» **EXERCISE DIRECTIONS**
From the listing below, give again exactly the lines from the line with "4. feature 추가하기 (이건 다른파일로?)" to the line with "The first one", ends included, without any pictures.

++++++

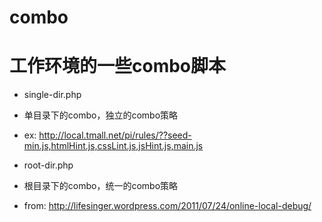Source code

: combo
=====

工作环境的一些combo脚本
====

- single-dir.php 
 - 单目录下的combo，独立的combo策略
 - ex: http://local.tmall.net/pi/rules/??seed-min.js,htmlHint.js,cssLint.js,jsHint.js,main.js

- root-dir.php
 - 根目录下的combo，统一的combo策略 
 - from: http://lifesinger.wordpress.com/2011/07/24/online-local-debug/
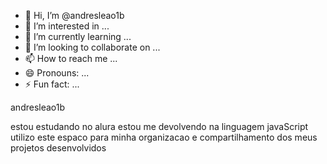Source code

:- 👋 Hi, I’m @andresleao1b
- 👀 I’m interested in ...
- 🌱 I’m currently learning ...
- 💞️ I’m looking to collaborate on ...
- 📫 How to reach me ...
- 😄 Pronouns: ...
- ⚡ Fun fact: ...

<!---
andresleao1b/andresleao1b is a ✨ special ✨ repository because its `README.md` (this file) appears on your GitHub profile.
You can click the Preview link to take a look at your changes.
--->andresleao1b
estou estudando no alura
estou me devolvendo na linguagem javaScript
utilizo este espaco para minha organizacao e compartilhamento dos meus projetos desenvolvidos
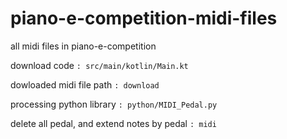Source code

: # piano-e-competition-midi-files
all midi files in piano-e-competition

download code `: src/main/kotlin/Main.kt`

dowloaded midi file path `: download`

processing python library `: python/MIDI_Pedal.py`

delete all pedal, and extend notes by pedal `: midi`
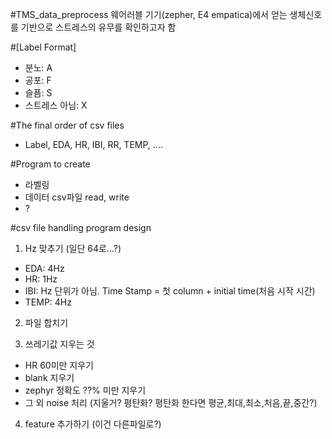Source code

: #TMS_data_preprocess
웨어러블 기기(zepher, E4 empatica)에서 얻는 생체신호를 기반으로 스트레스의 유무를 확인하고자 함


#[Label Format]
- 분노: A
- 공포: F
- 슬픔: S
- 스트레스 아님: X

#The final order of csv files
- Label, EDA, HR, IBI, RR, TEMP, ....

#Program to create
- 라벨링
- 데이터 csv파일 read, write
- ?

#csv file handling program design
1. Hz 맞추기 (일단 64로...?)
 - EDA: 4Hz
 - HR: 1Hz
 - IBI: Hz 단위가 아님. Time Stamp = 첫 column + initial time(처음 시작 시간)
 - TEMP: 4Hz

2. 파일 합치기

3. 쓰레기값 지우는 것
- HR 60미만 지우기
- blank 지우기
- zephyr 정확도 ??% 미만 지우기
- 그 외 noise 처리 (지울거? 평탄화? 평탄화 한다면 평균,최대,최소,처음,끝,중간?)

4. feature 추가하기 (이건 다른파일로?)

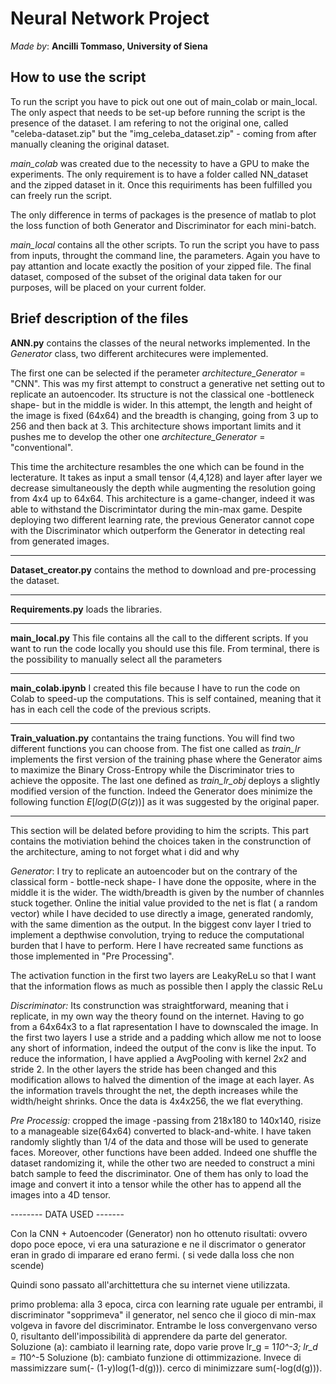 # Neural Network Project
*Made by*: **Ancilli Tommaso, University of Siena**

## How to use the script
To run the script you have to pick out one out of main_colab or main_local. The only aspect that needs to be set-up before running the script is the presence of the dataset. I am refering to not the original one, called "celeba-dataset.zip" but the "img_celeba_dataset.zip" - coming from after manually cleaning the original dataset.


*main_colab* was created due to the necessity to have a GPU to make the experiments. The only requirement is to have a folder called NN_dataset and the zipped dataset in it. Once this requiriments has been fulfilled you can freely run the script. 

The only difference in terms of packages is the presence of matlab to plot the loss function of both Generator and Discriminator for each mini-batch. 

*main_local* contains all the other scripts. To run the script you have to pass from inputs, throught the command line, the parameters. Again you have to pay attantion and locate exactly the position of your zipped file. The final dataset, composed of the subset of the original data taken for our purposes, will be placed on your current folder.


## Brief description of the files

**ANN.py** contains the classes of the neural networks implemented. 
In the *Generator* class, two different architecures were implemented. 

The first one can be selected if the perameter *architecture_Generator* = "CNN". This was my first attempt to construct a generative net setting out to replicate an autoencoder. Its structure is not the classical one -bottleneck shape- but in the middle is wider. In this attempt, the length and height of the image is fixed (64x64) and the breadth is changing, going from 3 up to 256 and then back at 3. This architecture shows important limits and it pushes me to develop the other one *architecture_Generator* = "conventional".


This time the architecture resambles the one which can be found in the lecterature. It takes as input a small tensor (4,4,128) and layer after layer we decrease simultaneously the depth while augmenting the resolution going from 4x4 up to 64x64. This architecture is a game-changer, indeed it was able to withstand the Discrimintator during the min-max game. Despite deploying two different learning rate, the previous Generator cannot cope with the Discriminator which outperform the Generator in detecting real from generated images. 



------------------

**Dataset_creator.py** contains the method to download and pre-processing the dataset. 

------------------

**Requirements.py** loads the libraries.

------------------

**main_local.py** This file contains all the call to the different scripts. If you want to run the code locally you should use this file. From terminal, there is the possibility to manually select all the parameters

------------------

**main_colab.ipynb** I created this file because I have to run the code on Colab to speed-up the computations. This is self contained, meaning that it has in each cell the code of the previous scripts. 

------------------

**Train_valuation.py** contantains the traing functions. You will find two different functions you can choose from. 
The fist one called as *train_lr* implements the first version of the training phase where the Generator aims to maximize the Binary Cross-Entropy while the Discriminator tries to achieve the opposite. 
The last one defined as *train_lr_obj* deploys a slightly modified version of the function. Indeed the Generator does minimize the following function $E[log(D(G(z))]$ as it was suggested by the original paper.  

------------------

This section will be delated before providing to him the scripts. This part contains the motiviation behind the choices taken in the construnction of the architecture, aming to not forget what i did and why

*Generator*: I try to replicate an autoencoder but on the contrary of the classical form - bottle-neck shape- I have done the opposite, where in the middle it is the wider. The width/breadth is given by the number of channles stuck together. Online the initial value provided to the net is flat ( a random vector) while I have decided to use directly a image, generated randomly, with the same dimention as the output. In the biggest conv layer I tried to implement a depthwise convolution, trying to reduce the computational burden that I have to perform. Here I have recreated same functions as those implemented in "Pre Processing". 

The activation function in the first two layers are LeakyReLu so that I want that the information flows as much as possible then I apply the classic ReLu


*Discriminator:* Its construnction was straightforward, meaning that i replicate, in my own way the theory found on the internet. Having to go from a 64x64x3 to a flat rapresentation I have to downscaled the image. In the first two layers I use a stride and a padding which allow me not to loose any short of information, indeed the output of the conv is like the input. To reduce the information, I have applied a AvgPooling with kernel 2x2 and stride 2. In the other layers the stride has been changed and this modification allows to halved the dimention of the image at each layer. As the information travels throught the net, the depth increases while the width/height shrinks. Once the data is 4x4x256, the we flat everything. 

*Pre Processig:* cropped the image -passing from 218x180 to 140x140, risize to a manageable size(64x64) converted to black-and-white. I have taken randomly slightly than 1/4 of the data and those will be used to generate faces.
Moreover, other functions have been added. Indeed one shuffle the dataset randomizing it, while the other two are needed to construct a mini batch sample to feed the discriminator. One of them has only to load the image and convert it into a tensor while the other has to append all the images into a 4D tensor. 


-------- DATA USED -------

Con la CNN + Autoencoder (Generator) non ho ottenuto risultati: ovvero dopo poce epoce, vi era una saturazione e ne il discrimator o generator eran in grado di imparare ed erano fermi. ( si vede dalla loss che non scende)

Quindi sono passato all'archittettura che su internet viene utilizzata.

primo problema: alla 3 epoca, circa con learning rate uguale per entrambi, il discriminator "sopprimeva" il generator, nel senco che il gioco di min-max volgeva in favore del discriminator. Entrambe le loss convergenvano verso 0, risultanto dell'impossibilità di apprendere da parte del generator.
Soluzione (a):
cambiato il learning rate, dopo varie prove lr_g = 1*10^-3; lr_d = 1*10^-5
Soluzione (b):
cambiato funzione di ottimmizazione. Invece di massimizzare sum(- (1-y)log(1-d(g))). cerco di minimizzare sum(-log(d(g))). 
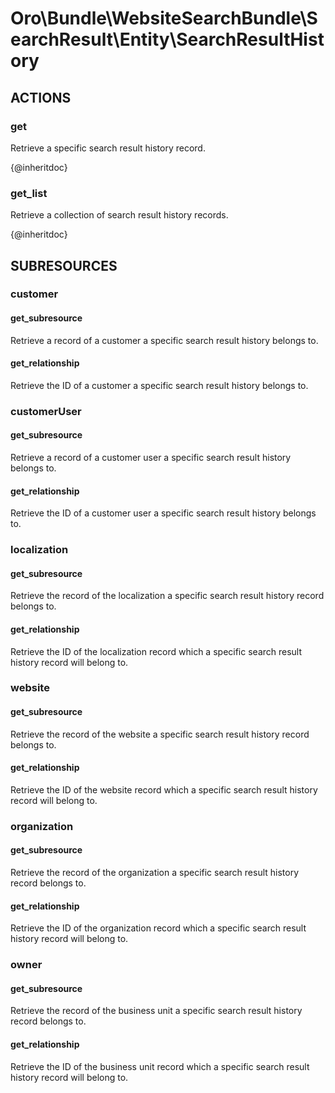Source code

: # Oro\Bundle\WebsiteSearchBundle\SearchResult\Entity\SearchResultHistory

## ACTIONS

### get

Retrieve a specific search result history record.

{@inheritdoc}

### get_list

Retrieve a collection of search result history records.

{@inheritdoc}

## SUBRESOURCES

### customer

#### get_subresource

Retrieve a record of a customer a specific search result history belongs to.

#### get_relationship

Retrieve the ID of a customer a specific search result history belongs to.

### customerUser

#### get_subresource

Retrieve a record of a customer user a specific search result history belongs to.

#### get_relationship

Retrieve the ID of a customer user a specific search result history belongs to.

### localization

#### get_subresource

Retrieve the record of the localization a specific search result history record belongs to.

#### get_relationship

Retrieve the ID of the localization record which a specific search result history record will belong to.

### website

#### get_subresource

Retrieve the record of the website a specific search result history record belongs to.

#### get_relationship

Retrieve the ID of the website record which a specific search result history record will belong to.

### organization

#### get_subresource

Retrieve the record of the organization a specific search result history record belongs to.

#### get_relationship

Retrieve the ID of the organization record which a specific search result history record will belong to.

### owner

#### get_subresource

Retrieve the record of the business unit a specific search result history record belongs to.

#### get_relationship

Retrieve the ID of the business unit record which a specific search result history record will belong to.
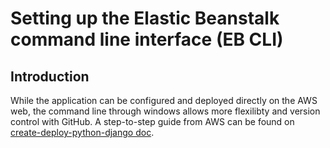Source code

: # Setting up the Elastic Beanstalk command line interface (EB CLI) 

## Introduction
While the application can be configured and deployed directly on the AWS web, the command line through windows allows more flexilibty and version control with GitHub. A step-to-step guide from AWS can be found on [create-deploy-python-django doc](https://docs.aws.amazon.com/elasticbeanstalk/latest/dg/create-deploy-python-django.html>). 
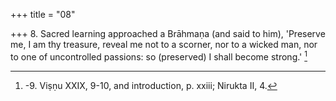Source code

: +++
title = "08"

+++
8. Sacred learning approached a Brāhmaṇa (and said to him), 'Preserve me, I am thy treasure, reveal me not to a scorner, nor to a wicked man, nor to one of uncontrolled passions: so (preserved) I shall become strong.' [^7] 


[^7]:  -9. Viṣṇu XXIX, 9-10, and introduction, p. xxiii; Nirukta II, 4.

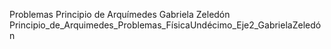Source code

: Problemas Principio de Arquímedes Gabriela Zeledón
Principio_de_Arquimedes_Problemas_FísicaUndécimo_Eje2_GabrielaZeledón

++++++

» **ANSWER SECTION**
4. feature 추가하기 (이건 다른파일로?)

 # Neural Network Project
*Made by*: **Ancilli Tommaso, University of Siena**

## How to use the script
To run the script you have to pick out one out of main_colab or main_local. The only aspect that needs to be set-up before running the script is the presence of the dataset. I am refering to not the original one, called "celeba-dataset.zip" but the "img_celeba_dataset.zip" - coming from after manually cleaning the original dataset.


*main_colab* was created due to the necessity to have a GPU to make the experiments. The only requirement is to have a folder called NN_dataset and the zipped dataset in it. Once this requiriments has been fulfilled you can freely run the script. 

The only difference in terms of packages is the presence of matlab to plot the loss function of both Generator and Discriminator for each mini-batch. 

*main_local* contains all the other scripts. To run the script you have to pass from inputs, throught the command line, the parameters. Again you have to pay attantion and locate exactly the position of your zipped file. The final dataset, composed of the subset of the original data taken for our purposes, will be placed on your current folder.


## Brief description of the files

**ANN.py** contains the classes of the neural networks implemented. 
In the *Generator* class, two different architecures were implemented. 

The first one can be selected if the perameter *architecture_Generator* = "CNN". This was my first attempt to construct a generative net setting out to replicate an autoencoder. Its structure is not the classical one -bottleneck shape- but in the middle is wider. In this attempt, the length and height of the image is fixed (64x64) and the breadth is changing, going from 3 up to 256 and then back at 3. This architecture shows important limits and it pushes me to develop the other one *architecture_Generator* = "conventional".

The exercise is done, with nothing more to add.